Han pasado casi cuarenta años desde todo aquello, y hoy no sabemos si nos provoca consternación o risa, o si nos consterna que nos dé la risa. Tiempo bastante para tomar margen de maniobra y repensar el trabajo de Beuys aparcando los cuentos abracadabrantes de su vida y milagros. Cuando Buchloh escribió aquello lo acusó de distraer con mitologías neuróticas la necesidad de afrontar el pasado traumático de Alemania. Pero ahora sabemos que ya en los cincuenta Beuys había presentado a concurso un proyecto de Memorial para Auschwitz y empezado su trabajo en la crucial instalación Auschwitz-Demonstration.
Antes que nadie, los anglosajones supieron echar mano de una higiénica flema frente a los grandes discursos del artista. Beuys concebía sus obras como metáforas llenas de «mensaje» en un sentido tan literal (y tan despótico) que hoy nos resulta intragable. Pero ya en 1979 Robert Hughes escribió en el Times sobre él con escepticismo y lucidez admirables. Dijo que «era famoso por ser famoso» (eso justo se dice ahora de Paris Hilton) y dio en el clavo de una clave: Beuys fue, junto con Warhol, Dalí o Klein, uno de los primeros artistas de posguerra en construirse como personaje espectacular y aprovechar en beneficio propio las técnicas publicitarias de los media.
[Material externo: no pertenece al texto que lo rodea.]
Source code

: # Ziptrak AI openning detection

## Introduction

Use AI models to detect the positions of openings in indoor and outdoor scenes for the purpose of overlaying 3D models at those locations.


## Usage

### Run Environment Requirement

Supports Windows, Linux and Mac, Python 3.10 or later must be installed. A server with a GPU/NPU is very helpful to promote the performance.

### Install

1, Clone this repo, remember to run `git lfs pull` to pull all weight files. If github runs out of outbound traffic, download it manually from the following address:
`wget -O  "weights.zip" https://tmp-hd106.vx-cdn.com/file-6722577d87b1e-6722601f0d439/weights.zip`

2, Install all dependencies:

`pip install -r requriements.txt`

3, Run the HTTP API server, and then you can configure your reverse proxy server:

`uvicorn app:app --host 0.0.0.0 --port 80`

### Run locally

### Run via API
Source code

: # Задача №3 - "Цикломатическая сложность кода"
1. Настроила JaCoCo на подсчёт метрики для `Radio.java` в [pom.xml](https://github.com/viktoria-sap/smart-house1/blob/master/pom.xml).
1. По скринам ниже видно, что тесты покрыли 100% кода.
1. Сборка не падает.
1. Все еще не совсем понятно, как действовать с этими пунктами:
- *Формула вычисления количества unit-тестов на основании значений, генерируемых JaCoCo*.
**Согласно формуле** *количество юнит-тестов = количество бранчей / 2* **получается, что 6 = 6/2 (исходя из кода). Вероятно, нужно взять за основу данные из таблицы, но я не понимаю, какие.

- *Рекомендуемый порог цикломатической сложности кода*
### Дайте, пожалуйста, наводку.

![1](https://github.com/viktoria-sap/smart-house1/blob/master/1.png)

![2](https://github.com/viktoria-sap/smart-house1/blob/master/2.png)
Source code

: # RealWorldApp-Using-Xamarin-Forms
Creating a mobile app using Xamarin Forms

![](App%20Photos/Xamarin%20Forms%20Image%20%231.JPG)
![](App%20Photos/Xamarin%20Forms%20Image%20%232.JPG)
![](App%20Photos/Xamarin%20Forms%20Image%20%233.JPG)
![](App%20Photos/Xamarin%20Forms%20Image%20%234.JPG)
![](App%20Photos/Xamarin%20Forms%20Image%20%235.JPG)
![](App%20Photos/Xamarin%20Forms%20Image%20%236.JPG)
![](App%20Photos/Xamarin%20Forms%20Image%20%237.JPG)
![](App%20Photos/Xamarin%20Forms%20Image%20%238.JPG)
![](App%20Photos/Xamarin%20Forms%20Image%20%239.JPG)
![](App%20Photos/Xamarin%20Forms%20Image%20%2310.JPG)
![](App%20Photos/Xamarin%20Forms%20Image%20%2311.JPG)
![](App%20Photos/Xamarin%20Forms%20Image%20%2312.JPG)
Manual de instrucciones. Y, a la vez, ya entonces supo ver en su relicario de Auschwitz la imagen más poderosa de todo el arte que se ha atrevido a aludir a la dimensión inefable del Holocausto (Buchloh y el resto del núcleo duro de October lo han acabado reconociendo, a regañadientes, treinta años después, en la entradilla de su Arte desde 1900). Al afirmar su fuerza como evocador del sentido trágico de la Historia y como inventor de imágenes, Hughes abría ya otra vía para hincar el diente a su trabajo. Sensata y práctica: un acercamiento que no se deje avasallar por la retórica arcaizante que quiso imponer como único manual de instrucciones. Falta hace, porque en 2008 ni podemos ningunear su obra, ni nos vemos capaces de seguir su discurso mítico y abstruso. A Beuys le gustaba la antroposofía de Steiner, los escritos de Paracelso y el Sar Peladan. A nosotros, seguramente para bien, se nos ha atrofiado el órgano del entendimiento que permitía tomarse en serio a aquellos charlatanes.
Otro contemporáneo de Beuys, Nam June Paik, también puede ayudar. Más que «muy alemán», Paik recordaba sus antepasados holandeses y lo encontraba más bien un artista flamenco: le veía «un lado campesino, una pulsión de muerte pintoresca, un extremo de fatalismo y humor».
A lo mejor es ese Beuys aficionado a lo grotesco y al humor descarnado el que arma un escándalo al proponer realzar cinco centímetros el muro de Berlín «para mejorar sus proporciones»; el que afirma con cara de póquer (siempre esa cara de póquer) que «el silencio de Duchamp está sobrevalorado» (aunque luego, en este caso, nos haga dudar de su ironía al añadir una coletilla menos famosa y bastante tonta: «El silencio de Ingmar Bergman no lo está»); El que acuna una liebre muerta mientras le explica los cuadros de su exposición en su performance más recordada.
Sin respirar. Con Beuys, hoy, pasamos de lo terrible a lo risible sin respirar. Paik acertaba al sugerir la necesidad del humor cuando pensemos lo que puede significar su obra. El siglo XX ha hecho entender -por las malas- que no hay gran arte sin humor: no es que el arte tenga que ser divertido, sino que deja de funcionar si no se concibe contando con la posibilidad de una sonrisa (ante el mundo y ante sí mismo). Está por ver si también a Beuys puede adivinársele una.